PDF Oxide 시작하기 (Scala)

PDF Oxide는 텍스트 추출 기능을 기본 내장한, JVM에서 가장 빠른 PDF 라이브러리입니다 — 3,830개 PDF에서 평균 0.8ms, 100% 통과율을 기록합니다. Scala 3 바인딩은 성숙한 Java 바인딩 위에 얹은 얇고 관용적인 파사드입니다. 네이티브 코드를 전혀 추가하지 않으며, java.util.Optional[T]를 Option[T]로, java.util.List[T]를 Seq[T]로 바꿔 주는 Scala 확장 메서드를 한 겹 덧입힙니다. AutoCloseable 핸들은 scala.util.Using과 곧바로 잘 맞물립니다.

설치

build.sbt에 의존성을 추가하세요.

libraryDependencies += "fyi.oxide" % "pdf-oxide" % "0.3.69"

Scala 파사드는 단일 JNI 네이티브 브리지를 소유한 fyi.oxide:pdf-oxide Java 바인딩에 의존합니다. Scala 3.3 이상이 필요합니다.

빠른 시작

Markdown으로 PDF를 만든 다음, 그 PDF를 열어 다시 텍스트를 추출해 봅니다. Using.resource가 각 핸들을 알아서 닫아 줍니다.

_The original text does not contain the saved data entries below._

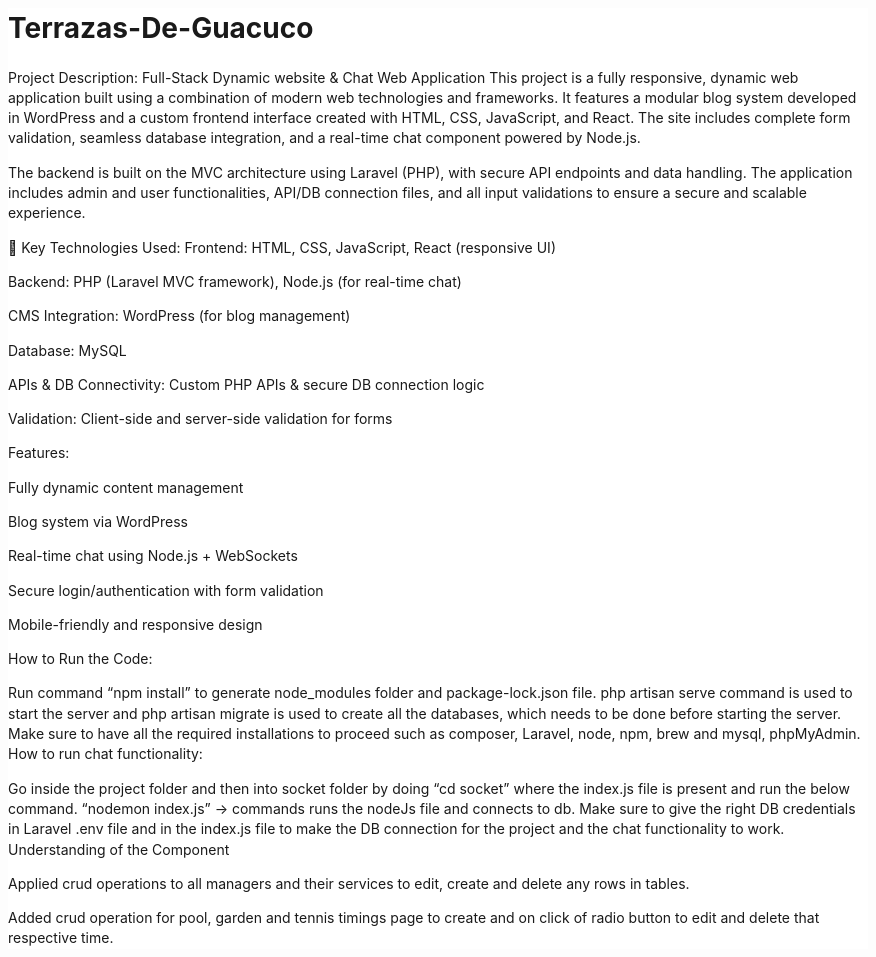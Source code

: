 # Terrazas-De-Guacuco
Project Description: Full-Stack Dynamic website & Chat Web Application
This project is a fully responsive, dynamic web application built using a combination of modern web technologies and frameworks. It features a modular blog system developed in WordPress and a custom frontend interface created with HTML, CSS, JavaScript, and React. The site includes complete form validation, seamless database integration, and a real-time chat component powered by Node.js.

The backend is built on the MVC architecture using Laravel (PHP), with secure API endpoints and data handling. The application includes admin and user functionalities, API/DB connection files, and all input validations to ensure a secure and scalable experience.

🔧 Key Technologies Used:
Frontend: HTML, CSS, JavaScript, React (responsive UI)

Backend: PHP (Laravel MVC framework), Node.js (for real-time chat)

CMS Integration: WordPress (for blog management)

Database: MySQL

APIs & DB Connectivity: Custom PHP APIs & secure DB connection logic

Validation: Client-side and server-side validation for forms

Features:

Fully dynamic content management

Blog system via WordPress

Real-time chat using Node.js + WebSockets

Secure login/authentication with form validation

Mobile-friendly and responsive design


How to Run the Code:

Run command “npm install” to generate node_modules folder and package-lock.json file.
php artisan serve command is used to start the server and php artisan migrate is used to create all the databases, which needs to be done before starting the server.
Make sure to have all the required installations to proceed such as composer, Laravel, node, npm, brew and mysql, phpMyAdmin.
How to run chat functionality:

Go inside the project folder and then into socket folder by doing “cd socket” where the index.js file is present and run the below command.
“nodemon index.js” -> commands runs the nodeJs file and connects to db.
Make sure to give the right DB credentials in Laravel .env file and in the index.js file to make the DB connection for the project and the chat functionality to work.
Understanding of the Component

Applied crud operations to all managers and their services to edit, create and delete any rows in tables.

Added crud operation for pool, garden and tennis timings page to create and on click of radio button to edit and delete that respective time.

import fyi.oxide.pdf.{Pdf, PdfDocument, producerOption}
import scala.util.Using

Using.resource(Pdf.fromMarkdown("# Hello pdf_oxide\n\nThis is a **Scala** binding.\n")): pdf =>
  Using.resource(PdfDocument.open(pdf.save())): doc =>
    println(s"pages:    ${doc.pageCount()}")
    println(s"producer: ${doc.producerOption.getOrElse("(none)")}")
    println(doc.extractText(0))

Pdf.fromMarkdown은 Pdf 핸들을 반환하고, pdf.save()는 이를 Array[Byte]로 직렬화합니다. PdfDocument.open은 그 바이트를 받아 문서 API를 노출합니다.

텍스트 추출

일반 텍스트

0부터 시작하는 인덱스로 임의의 페이지에서 일반 텍스트를 추출합니다.

import fyi.oxide.pdf.PdfDocument
import scala.util.Using

Using.resource(PdfDocument.open(pdfBytes)): doc =>
  assert(doc.isOpen)
  val text = doc.extractText(0)
  println(text)

Markdown과 HTML

문서 전체를 한 번의 호출로 Markdown 또는 HTML로 변환합니다.

import fyi.oxide.pdf.PdfDocument
import scala.util.Using

Using.resource(PdfDocument.open(pdfBytes)): doc =>
  println(doc.toMarkdown())
  println(doc.toHtml())

페이지 요소

doc.page(i)는 PdfPage를 반환합니다. 파사드는 각 요소 추출기를 *Seq 확장 메서드를 통해 Scala Seq로 노출합니다: wordsSeq, linesSeq, charsSeq, tablesSeq, imagesSeq, annotationsSeq. 각 TextWord는 자신의 text와 bbox를 담고 있습니다.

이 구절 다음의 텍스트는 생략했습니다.